AUTHOR=Yang Qiaoli , Huang Xiaoyu , Zhao Shengguo , Sun Wenyang , Yan Zunqiang , Wang Pengfei , Li Shenggui , Huang Wangzhou , Zhang Shengwei , Liu Lixia , Gun Shuangbao
TITLE=Structure and Function of the Fecal Microbiota in Diarrheic Neonatal Piglets
JOURNAL=Frontiers in Microbiology
VOLUME=8
YEAR=2017
URL=https://www.frontiersin.org/journals/microbiology/articles/10.3389/fmicb.2017.00502
DOI=10.3389/fmicb.2017.00502
ISSN=1664-302X
ABSTRACT=
Diarrhea is a leading cause of increased mortality in neonatal and young piglets. Aberration of the gut microbiota is one important factor in the etiology of piglet diarrhea. However, information regarding the structure and function of the gut microbiome in diarrheic neonatal piglets is limited.

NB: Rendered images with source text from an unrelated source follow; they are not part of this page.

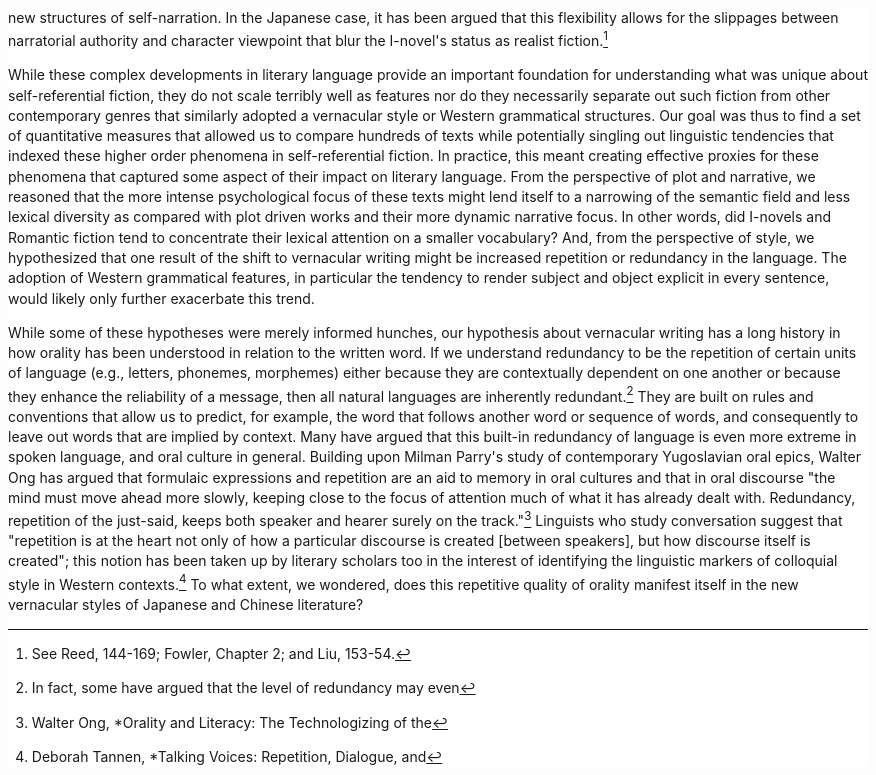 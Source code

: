 new structures of self-narration. In the Japanese case, it has been
argued that this flexibility allows for the slippages between
narratorial authority and character viewpoint that blur the I-novel's
status as realist fiction.[^11]

While these complex developments in literary language provide an
important foundation for understanding what was unique about
self-referential fiction, they do not scale terribly well as features
nor do they necessarily separate out such fiction from other
contemporary genres that similarly adopted a vernacular style or Western
grammatical structures. Our goal was thus to find a set of quantitative
measures that allowed us to compare hundreds of texts while potentially
singling out linguistic tendencies that indexed these higher order
phenomena in self-referential fiction. In practice, this meant creating
effective proxies for these phenomena that captured some aspect of their
impact on literary language. From the perspective of plot and narrative,
we reasoned that the more intense psychological focus of these texts
might lend itself to a narrowing of the semantic field and less lexical
diversity as compared with plot driven works and their more dynamic
narrative focus. In other words, did I-novels and Romantic fiction tend
to concentrate their lexical attention on a smaller vocabulary? And,
from the perspective of style, we hypothesized that one result of the
shift to vernacular writing might be increased repetition or redundancy
in the language. The adoption of Western grammatical features, in
particular the tendency to render subject and object explicit in every
sentence, would likely only further exacerbate this trend.

While some of these hypotheses were merely informed hunches, our
hypothesis about vernacular writing has a long history in how orality
has been understood in relation to the written word. If we understand
redundancy to be the repetition of certain units of language (e.g.,
letters, phonemes, morphemes) either because they are contextually
dependent on one another or because they enhance the reliability of a
message, then all natural languages are inherently redundant.[^12] They
are built on rules and conventions that allow us to predict, for
example, the word that follows another word or sequence of words, and
consequently to leave out words that are implied by context. Many have
argued that this built-in redundancy of language is even more extreme in
spoken language, and oral culture in general. Building upon Milman
Parry's study of contemporary Yugoslavian oral epics, Walter Ong has
argued that formulaic expressions and repetition are an aid to memory in
oral cultures and that in oral discourse "the mind must move ahead more
slowly, keeping close to the focus of attention much of what it has
already dealt with. Redundancy, repetition of the just-said, keeps both
speaker and hearer surely on the track."[^13] Linguists who study
conversation suggest that "repetition is at the heart not only of how a
particular discourse is created \[between speakers\], but how discourse
itself is created"; this notion has been taken up by literary scholars
too in the interest of identifying the linguistic markers of colloquial
style in Western contexts.[^14] To what extent, we wondered, does this
repetitive quality of orality manifest itself in the new vernacular
styles of Japanese and Chinese literature?


[^1]: On the China side, see Robert Hegel and Richard Hessney, eds.,
[^2]: Edward Fowler, *The Rhetoric of Confession: Shishōsetsu in Early
[^3]: Hsia suggests that, beyond the work of a handful of representative
[^4]: Shimamura Hōgetsu, "Jo ni kaete jinseikanjō no shizenshugi o
[^5]: For a thorough review of this criticism, particularly the
[^6]: See Tomi Suzuki, *Narrating the Self: Fictions of Japanese
[^7]: For China, see Edward Gunn, *Rewriting Chinese: Style and
[^8]: Moretti, *The Bourgeois: Between History and Literature* (London:
[^9]: For China, see Liu and Gunn. For Japan, see Kisaka Motoi, *Kindai
[^10]: With regard to emplotment, I-novels, for instance, have been
[^11]: See Reed, 144-169; Fowler, Chapter 2; and Liu, 153-54.
[^12]: In fact, some have argued that the level of redundancy may even
[^13]: Walter Ong, *Orality and Literacy: The Technologizing of the
[^14]: Deborah Tannen, *Talking Voices: Repetition, Dialogue, and
[^15]: John Carroll, "Analysis of Verbal Behavior," in *Psychological
[^16]: Wendell Johnson, *Language and Speech Hygiene: An Application of
[^17]: See, for example, the work of Wilhem Fucks who, in 1952, tried
[^18]: Gustav Herdan, *Language as Choice and Chance* (Groningen: P.
[^19]: For additional critiques of entropy as a valid measure of lexical
[^20]: The I-novel corpus was created via secondary English and Japanese
[^21]: The Romantic corpus takes as its core the texts and authors named
[^22]: I. Kontoyiannis, "The Complexity and Entropy of Literary Styles,"
[^23]: See George Yule, *The Statistical Study of Literary Vocabulary*
[^24]: Juhan Tuldava, "Stylistics, Author Identification," in
[^25]: Tuldava, 375. Guiraud's C is derived by summing the frequencies
[^26]: On the relation of Yule's K to entropy measures, see Kumiko
[^27]: We used a pairwise t-test with a Bonferroni correction to
[^28]: These two measures were less reliable in the Chinese case in that
[^29]: For Japanese, the words we included were the following: 思, 感じ,
[^30]: We were not able to confirm this in the Chinese case because of
[^31]: To establish distinctiveness, we compared word frequencies in the
[^32]: A logistic regression classifier uses a set of independent
[^33]: J. Hillis Miller, *Fiction and Repetition: Seven English Novels*
[^34]: Miller, *Fiction and Repetition*, 2.
[^35]: James Williams, *Gilles Deleuze's Difference and Repetition: A
[^36]: For the full list, see Gabriel Altmann and Reinhard Köhler,
[^37]: Deborah Tannen refers to these multiple contexts of repetition as
[^38]: For an extensive list of possible interpretations of repetition,
[^39]: Freud, "Remembering, Repeating, and Working-Through"\[1914\], in
[^40]: Levelt, *A History of Psycholinguistics: The Pre-Chomskyan Era*
[^41]: George Zipf, *Human Behavior and the Principle of Least Effort*
[^42]: Zipf (1949): 285-87.
[^43]: Levelt, *A History of Psycholinguistics,* 456.
[^44]: Roman Jakobson, "Langue and Parole: Code and Message," in *On
[^45]: The author was frequently bedridden during his last years due to
[^46]: Fowler, *Rhetoric of Confession*, 274.
[^47]: Fowler, *Rhetoric of Confession*, 151. Hirano made this claim in
[^48]: Fowler, *Rhetoric of Confession*, 151-52.
[^49]: Translated from Chikamatsu Shūkō, *Chikamatsu shūkō shū*
[^50]: See Hibi Yoshitaka, *'Jiko hyōsho' no bungaku-shi* \[A Literary
[^51]: Hibi, 228-34. See also work by Christopher Hill, "Exhausted by
[^52]: David Baguley, *Naturalist Fiction: The Entropic Vision*
[^53]: Uno Kōji's essay, "Watakushi shōsetsu shiken" \[Personal View of
[^54]: Kisaka, 382-83. As Tomi Suzuki has noted, Tanizaki Jun'ichirō
[^55]: Mushanokōji Mushanokōji, "Omedetaki hito," *Gendai Nihon bungaku
[^56]: Saneatsu, "Omedetaki hito," 25.
[^57]: Yingjin Zhang, *The City in Modern Chinese Literature and Film:
[^58]: Ye's marginalization in scholarship is also due to his attacks on
[^59]: *Ye Lingfeng xiaoshuo quanbian* Vol. 1 (Shanghai: Xuelin
[^60]: This ending foregrounds Ye's debt to Oscar Wilde's *Salome* and
[^61]: "Although Ye Lingfeng's fiction contains "newness\" and
[^62]: Shu-mei Shih describes Ye's emergent literary group in the late
[^63]: Because the genre of Romantic literature declined rapidly in the
[^64]: Which is not to say that the narrators don't reminisce about the
[^65]: Freud is especially warranted here because Ye Lingfeng was
[^66]: On sentiment, see Haiyan Lee's engagement with the "structures of
[^67]: Karatani, 61.
[^68]: See \"History and the Social Sciences: The *Longue Durée*,\"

To investigate the composition and functional potential of the fecal microbiota in neonatal piglets, we performed 16S rRNA gene sequencing on 20 fecal samples from diarrheic piglets and healthy controls, and metagenomics sequencing on a subset of six samples. We found striking compositional and functional differences in fecal microbiota between diarrheic and healthy piglets. Neonatal piglet diarrhea was associated with increases in the relative abundance of Prevotella, Sutterella, and Campylobacter, as well as Fusobacteriaceae. The increased relative abundance of Prevotella was correlated with the reduction in Escherichia coli and the majority of beneficial bacteria that belonging to the Firmicutes phylum (e.g., Enterococcus, Streptococcus, Lactobacillus, Clostridium, and Blautia) in diarrheic piglets. The differentially functional gene abundances in diarrheic piglets were an increase in bacterial ribosome, and contributed primarily by the genera Prevotella, this indicates a growth advantage of the Prevotella in diarrheic conditions. Additional functional gene sets were associated with the reduction of polyamine transport, monosaccharide and sugar-specific PTS transport, amino acid transport, and two-component regulatory system. These profiles likely impact the ability to transport and uptake nutrients, as well as the ability to fight microbial infections in the piglet gut ecosystem. This work identifies a potential role for Prevotella in the community-wide microbial aberration and dysfunction that underpins the pathogenesis of piglet diarrhea. Identification of these microbial and functional signatures may provide biomarkers of neonatal piglet diarrhea.